--- What you need to do ---
Only lines with the string "errors" matter here; gather them from the material below.

--- Records supplied ---
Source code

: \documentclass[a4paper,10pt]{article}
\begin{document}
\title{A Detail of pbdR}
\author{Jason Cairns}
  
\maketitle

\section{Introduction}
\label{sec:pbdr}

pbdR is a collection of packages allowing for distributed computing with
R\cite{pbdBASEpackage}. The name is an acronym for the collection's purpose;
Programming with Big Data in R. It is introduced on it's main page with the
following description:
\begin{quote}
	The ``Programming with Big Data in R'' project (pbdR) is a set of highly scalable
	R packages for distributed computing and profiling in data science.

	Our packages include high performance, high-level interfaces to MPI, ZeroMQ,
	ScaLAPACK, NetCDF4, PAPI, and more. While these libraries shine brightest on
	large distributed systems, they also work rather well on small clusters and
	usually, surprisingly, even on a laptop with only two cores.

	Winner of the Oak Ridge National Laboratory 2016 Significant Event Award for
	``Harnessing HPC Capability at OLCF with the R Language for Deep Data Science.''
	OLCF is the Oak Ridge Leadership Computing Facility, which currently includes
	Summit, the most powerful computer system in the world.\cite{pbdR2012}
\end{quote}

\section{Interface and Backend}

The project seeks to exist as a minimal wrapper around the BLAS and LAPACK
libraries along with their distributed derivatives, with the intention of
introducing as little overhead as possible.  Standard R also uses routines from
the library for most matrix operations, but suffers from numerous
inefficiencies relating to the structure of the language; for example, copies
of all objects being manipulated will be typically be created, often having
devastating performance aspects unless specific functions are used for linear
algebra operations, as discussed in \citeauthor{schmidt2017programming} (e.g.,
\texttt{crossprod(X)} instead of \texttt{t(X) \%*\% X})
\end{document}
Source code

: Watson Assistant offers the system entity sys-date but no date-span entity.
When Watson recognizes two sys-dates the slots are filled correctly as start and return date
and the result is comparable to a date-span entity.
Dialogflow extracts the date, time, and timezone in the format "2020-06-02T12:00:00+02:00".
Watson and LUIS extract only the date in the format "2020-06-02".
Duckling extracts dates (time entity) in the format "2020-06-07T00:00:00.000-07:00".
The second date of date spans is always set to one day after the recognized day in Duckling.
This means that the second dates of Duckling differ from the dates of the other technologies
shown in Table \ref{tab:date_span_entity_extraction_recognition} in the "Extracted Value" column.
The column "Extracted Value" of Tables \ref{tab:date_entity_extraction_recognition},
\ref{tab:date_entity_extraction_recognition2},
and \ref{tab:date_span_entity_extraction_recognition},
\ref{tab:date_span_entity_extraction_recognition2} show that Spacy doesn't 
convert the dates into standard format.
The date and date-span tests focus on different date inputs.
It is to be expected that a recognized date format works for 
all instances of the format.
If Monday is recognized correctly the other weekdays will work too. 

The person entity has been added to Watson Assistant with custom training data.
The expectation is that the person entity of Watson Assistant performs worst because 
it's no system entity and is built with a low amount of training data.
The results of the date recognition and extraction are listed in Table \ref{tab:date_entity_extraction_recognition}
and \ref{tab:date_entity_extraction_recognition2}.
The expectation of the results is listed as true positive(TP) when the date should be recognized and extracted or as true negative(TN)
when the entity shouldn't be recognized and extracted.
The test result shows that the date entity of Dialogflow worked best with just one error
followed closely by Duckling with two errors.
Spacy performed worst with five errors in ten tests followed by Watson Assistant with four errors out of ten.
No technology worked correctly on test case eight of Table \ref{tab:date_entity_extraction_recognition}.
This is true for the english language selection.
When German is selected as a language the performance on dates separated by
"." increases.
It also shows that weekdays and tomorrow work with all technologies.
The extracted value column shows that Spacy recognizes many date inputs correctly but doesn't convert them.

--- Output below ---
followed closely by Duckling with two errors.
Spacy performed worst with five errors in ten tests followed by Watson Assistant with four errors out of ten.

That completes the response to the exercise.